Dividing the canvas exactly in half vertically from top to bottom is a zipper that suggests separation and a dividing line, but also movement and energy. This is not a painted image representation of a zipper but rather an actual object. Zippers suggest connotations of connecting, of opening or of closing two interrelated halves such as would be found with articles of apparel. Indeed, Dine is well known for work employing images of clothing (bathrobes and suits are two of his motifs) as a way of exploring themes of human presence and absence. In Big Black Zipper the zipper functions in a manner very different from that found in the technique of trompe-l'œil; Dine has no interest in deceiving the eye, of creating an optical illusion. Instead, the zipper has the effect of drawing the viewer’s attention to the painting as a surface rather than achieving an illusion suggesting an outside reality that would draw the viewer’s gaze away from considering the painted canvas. Clothing fasteners such as buttons and zippers are ornamental, just as painted surfaces may be decorative. But they also have a practical function. They hold or connect two parts, as the zipper here seems to be joining the two halves of the canvas. But they also obscure from view what is behind them, as articles of clothing cover, protect, and hide from view the human form beneath the garments. Continuing the metaphor to the current work, there is a suggestion that the reality of the work exists beyond merely the visible, painted surface, suggesting a mystery beyond that which is visible on the surface of the canvas.
Dine’s choice of incorporating or juxtaposing actual physical objects in dialogue with painted canvas or other painted surfaces was a characteristic, signature strategy of his from this period. Even before moving to New York, Dine “was particularly seduced by the methods employed by Robert Rauschenberg in his ‘combines’ of the mid-to-late 1950s, hybrids of painting and sculpture that incorporated found objects and fragments of printed matter to provide both structure and imagery…The way in which these artists used objects, and treated the painting itself as a physical object, was ‘so reaffirming of things I was thinking about,’” said Dine, “confirming (his) conviction ‘that anything was possible’” (M. Livingstone, Jim Dine: The Alchemy of Images, New York, 1998, p. 44).
1962 was a watershed moment for Dine. It was the year he met Ileana Sonnabend and began his 14-year long association with the Sonnabend gallery. It was the year that he began to receive major critical attention. 1962 was also the year he was included in the influential “New Paintings of Common Objects” exhibition at the Pasadena Art Museum (now the Norton Simon Museum), the first significant survey of Pop Art.
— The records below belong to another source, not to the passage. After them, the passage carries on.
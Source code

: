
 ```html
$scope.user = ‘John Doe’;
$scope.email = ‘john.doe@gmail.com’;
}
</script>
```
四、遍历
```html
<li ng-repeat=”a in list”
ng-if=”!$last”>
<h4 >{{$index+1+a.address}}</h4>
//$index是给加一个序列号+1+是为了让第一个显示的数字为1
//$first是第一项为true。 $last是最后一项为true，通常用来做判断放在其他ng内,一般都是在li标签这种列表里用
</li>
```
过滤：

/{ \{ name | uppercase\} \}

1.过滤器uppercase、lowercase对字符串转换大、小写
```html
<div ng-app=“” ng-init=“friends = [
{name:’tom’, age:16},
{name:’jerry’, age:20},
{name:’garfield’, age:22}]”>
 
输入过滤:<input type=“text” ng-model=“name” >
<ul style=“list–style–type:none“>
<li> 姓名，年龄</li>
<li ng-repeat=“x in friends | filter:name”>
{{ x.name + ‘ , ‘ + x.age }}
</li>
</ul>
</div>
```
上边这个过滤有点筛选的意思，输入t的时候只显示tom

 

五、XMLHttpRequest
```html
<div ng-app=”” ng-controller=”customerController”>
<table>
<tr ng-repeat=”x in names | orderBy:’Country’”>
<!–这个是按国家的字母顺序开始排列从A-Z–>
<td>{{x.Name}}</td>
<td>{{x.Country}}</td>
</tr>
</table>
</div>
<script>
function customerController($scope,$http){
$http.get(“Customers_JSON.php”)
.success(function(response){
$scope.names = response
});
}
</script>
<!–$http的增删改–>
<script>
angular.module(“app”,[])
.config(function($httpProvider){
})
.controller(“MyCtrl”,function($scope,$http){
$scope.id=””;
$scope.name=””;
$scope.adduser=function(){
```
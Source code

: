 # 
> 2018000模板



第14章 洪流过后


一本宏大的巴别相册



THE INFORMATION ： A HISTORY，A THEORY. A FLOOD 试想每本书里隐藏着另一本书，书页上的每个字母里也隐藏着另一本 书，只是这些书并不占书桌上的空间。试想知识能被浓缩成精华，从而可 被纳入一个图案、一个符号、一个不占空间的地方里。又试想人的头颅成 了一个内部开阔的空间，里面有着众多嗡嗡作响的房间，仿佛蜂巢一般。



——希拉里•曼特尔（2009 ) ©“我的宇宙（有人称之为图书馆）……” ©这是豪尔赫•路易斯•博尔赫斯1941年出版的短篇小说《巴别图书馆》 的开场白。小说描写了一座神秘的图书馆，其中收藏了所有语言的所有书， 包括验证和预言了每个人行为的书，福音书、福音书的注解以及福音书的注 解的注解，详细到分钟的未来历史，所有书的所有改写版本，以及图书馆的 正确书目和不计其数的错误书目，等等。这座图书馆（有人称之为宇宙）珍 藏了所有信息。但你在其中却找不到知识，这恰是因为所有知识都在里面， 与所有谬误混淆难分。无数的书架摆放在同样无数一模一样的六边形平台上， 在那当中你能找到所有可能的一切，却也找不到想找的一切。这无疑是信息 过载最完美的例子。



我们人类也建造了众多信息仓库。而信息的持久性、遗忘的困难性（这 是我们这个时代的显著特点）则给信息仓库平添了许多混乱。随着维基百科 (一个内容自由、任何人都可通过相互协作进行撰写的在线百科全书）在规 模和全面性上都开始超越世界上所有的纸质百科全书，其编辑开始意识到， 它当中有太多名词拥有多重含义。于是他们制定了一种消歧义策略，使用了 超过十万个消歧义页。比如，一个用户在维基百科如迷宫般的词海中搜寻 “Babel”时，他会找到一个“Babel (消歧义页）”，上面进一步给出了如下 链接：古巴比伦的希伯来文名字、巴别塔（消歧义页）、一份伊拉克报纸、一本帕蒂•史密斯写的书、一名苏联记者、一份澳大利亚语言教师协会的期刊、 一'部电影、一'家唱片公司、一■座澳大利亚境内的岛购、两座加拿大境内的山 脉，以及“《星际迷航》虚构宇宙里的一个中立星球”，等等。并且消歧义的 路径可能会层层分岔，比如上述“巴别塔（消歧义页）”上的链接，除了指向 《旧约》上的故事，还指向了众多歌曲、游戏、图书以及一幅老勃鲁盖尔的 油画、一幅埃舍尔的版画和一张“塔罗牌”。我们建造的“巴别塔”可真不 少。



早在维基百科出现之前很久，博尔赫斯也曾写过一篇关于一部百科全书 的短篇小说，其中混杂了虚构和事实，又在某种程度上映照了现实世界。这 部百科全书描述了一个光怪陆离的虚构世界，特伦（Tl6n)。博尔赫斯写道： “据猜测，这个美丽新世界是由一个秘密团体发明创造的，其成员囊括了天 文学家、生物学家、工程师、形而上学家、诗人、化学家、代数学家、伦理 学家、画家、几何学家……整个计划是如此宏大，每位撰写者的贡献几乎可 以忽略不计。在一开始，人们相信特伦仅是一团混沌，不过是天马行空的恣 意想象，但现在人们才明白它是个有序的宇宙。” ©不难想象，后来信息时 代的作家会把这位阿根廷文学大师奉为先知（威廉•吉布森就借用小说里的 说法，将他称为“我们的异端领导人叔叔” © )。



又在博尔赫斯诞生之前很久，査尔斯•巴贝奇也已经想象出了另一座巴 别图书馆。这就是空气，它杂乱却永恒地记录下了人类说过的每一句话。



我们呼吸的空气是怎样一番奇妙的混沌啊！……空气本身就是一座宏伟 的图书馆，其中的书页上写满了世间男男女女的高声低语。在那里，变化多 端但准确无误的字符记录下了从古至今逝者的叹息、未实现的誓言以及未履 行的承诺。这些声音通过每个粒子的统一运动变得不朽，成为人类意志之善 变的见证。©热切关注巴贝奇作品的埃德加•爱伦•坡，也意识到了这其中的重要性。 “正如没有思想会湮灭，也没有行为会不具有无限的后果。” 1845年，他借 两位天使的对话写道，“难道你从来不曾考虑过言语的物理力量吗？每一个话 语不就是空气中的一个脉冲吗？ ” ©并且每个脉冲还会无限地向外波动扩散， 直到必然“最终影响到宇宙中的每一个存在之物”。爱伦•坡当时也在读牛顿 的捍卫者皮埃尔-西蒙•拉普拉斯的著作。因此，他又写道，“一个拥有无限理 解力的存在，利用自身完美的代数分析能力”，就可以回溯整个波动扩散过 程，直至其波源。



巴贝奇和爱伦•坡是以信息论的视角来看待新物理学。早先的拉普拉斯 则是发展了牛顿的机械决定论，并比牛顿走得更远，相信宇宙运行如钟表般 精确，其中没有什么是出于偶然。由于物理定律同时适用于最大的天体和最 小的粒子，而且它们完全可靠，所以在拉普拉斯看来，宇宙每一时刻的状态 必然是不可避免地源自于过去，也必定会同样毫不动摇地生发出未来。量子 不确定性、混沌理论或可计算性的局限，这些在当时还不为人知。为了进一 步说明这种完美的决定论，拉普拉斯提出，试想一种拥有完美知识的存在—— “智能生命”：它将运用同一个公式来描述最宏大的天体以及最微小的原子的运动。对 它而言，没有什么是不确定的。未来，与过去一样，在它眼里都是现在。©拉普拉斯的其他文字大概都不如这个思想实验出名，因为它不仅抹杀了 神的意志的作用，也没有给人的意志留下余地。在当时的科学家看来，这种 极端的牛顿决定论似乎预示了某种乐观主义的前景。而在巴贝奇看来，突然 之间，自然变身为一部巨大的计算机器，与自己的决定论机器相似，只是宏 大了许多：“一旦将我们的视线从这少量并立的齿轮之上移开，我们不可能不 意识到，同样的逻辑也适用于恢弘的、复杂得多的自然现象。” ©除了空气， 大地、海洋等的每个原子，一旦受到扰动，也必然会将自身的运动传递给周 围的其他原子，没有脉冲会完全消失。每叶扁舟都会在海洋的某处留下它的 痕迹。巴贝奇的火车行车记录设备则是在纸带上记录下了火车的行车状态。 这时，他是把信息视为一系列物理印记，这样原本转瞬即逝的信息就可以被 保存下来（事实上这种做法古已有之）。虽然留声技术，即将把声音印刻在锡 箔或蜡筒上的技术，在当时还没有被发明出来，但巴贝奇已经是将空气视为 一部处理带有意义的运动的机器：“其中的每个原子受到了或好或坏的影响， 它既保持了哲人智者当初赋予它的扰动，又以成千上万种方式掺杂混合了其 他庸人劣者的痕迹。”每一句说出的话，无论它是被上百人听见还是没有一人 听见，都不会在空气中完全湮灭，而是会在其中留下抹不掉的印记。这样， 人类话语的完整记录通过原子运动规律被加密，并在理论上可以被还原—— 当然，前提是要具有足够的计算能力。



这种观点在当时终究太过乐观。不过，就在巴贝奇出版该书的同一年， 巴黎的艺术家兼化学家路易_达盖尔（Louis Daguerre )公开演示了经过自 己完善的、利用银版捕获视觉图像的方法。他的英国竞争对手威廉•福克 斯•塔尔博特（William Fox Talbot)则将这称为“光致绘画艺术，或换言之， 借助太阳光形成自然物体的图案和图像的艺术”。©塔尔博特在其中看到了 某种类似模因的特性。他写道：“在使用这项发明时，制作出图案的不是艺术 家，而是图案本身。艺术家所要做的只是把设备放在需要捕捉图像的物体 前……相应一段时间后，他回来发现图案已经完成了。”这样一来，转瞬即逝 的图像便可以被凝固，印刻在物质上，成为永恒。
The approach that Dine—along with Rauschenberg and Jasper Johns—helped to pioneer has been thoroughly adopted as working strategy within post-1960s contemporary art: favoring the comic and ironic over the grandiose, tragic or historic; the local and particular instead of the universal; personal and individual expression rather than all-embracing symbols or meanings. As a strategy, it has had the effect of blurring boundaries between genres such as painting and sculpture, dissolving distinctions. Through paintings such as Big Black Zipper, Dine’s work has been enormously influential—both in its handling of form and content—for artists of the post-60s era.